* [EXERCISE REQUIREMENTS]:
Please transcribe the following records in full, exactly as given.

* [TASK INPUTS]:
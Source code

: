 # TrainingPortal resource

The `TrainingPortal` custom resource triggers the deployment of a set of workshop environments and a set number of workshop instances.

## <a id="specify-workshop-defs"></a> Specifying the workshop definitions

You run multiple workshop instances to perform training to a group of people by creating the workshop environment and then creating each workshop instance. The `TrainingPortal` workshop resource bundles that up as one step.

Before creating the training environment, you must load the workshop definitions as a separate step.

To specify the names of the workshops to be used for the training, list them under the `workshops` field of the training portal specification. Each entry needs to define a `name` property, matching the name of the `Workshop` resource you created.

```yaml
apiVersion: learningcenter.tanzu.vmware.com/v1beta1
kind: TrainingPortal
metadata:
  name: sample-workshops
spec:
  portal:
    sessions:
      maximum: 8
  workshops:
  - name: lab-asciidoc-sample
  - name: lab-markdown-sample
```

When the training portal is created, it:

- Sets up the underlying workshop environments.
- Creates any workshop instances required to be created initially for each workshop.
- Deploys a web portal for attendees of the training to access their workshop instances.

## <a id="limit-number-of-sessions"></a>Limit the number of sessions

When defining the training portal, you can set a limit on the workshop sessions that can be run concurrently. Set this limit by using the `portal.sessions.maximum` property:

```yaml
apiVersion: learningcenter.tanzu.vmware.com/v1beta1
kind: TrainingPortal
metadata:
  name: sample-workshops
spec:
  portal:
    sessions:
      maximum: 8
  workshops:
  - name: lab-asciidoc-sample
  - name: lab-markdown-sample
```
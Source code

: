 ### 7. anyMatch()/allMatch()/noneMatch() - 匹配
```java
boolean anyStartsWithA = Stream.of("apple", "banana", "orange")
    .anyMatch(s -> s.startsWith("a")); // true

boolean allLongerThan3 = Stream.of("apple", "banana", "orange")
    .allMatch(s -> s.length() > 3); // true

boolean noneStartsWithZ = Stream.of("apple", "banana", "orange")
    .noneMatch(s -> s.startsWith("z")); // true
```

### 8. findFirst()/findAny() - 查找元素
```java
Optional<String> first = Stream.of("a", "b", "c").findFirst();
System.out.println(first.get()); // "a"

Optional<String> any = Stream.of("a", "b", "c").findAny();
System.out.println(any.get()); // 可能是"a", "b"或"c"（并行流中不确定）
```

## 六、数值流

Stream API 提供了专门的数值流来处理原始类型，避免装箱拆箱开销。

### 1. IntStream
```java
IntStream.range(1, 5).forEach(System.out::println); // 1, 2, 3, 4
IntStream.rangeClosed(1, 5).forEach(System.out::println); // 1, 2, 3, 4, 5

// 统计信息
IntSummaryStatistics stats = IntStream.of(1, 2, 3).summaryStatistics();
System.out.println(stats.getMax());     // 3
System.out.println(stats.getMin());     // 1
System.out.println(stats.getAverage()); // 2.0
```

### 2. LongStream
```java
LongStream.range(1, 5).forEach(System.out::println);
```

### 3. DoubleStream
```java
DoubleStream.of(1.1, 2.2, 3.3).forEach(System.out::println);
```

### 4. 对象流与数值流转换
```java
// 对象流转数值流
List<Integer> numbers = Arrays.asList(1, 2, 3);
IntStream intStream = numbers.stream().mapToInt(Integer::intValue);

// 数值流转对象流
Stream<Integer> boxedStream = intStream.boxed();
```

* [TASK OUTPUT]:
Source code

: # TrainingPortal resource

The `TrainingPortal` custom resource triggers the deployment of a set of workshop environments and a set number of workshop instances.

## <a id="specify-workshop-defs"></a> Specifying the workshop definitions

You run multiple workshop instances to perform training to a group of people by creating the workshop environment and then creating each workshop instance. The `TrainingPortal` workshop resource bundles that up as one step.

Before creating the training environment, you must load the workshop definitions as a separate step.

To specify the names of the workshops to be used for the training, list them under the `workshops` field of the training portal specification. Each entry needs to define a `name` property, matching the name of the `Workshop` resource you created.

```yaml
apiVersion: learningcenter.tanzu.vmware.com/v1beta1
kind: TrainingPortal
metadata:
  name: sample-workshops
spec:
  portal:
    sessions:
      maximum: 8
  workshops:
  - name: lab-asciidoc-sample
  - name: lab-markdown-sample
```

When the training portal is created, it:

- Sets up the underlying workshop environments.
- Creates any workshop instances required to be created initially for each workshop.
- Deploys a web portal for attendees of the training to access their workshop instances.

## <a id="limit-number-of-sessions"></a>Limit the number of sessions

When defining the training portal, you can set a limit on the workshop sessions that can be run concurrently. Set this limit by using the `portal.sessions.maximum` property:

```yaml
apiVersion: learningcenter.tanzu.vmware.com/v1beta1
kind: TrainingPortal
metadata:
  name: sample-workshops
spec:
  portal:
    sessions:
      maximum: 8
  workshops:
  - name: lab-asciidoc-sample
  - name: lab-markdown-sample
```
Source code

: ### 7. anyMatch()/allMatch()/noneMatch() - 匹配
```java
boolean anyStartsWithA = Stream.of("apple", "banana", "orange")
    .anyMatch(s -> s.startsWith("a")); // true

boolean allLongerThan3 = Stream.of("apple", "banana", "orange")
    .allMatch(s -> s.length() > 3); // true

boolean noneStartsWithZ = Stream.of("apple", "banana", "orange")
    .noneMatch(s -> s.startsWith("z")); // true
```

### 8. findFirst()/findAny() - 查找元素
```java
Optional<String> first = Stream.of("a", "b", "c").findFirst();
System.out.println(first.get()); // "a"

Optional<String> any = Stream.of("a", "b", "c").findAny();
System.out.println(any.get()); // 可能是"a", "b"或"c"（并行流中不确定）
```

## 六、数值流

Stream API 提供了专门的数值流来处理原始类型，避免装箱拆箱开销。

### 1. IntStream
```java
IntStream.range(1, 5).forEach(System.out::println); // 1, 2, 3, 4
IntStream.rangeClosed(1, 5).forEach(System.out::println); // 1, 2, 3, 4, 5

// 统计信息
IntSummaryStatistics stats = IntStream.of(1, 2, 3).summaryStatistics();
System.out.println(stats.getMax());     // 3
System.out.println(stats.getMin());     // 1
System.out.println(stats.getAverage()); // 2.0
```

### 2. LongStream
```java
LongStream.range(1, 5).forEach(System.out::println);
```

### 3. DoubleStream
```java
DoubleStream.of(1.1, 2.2, 3.3).forEach(System.out::println);
```

### 4. 对象流与数值流转换
```java
// 对象流转数值流
List<Integer> numbers = Arrays.asList(1, 2, 3);
IntStream intStream = numbers.stream().mapToInt(Integer::intValue);

// 数值流转对象流
Stream<Integer> boxedStream = intStream.boxed();
```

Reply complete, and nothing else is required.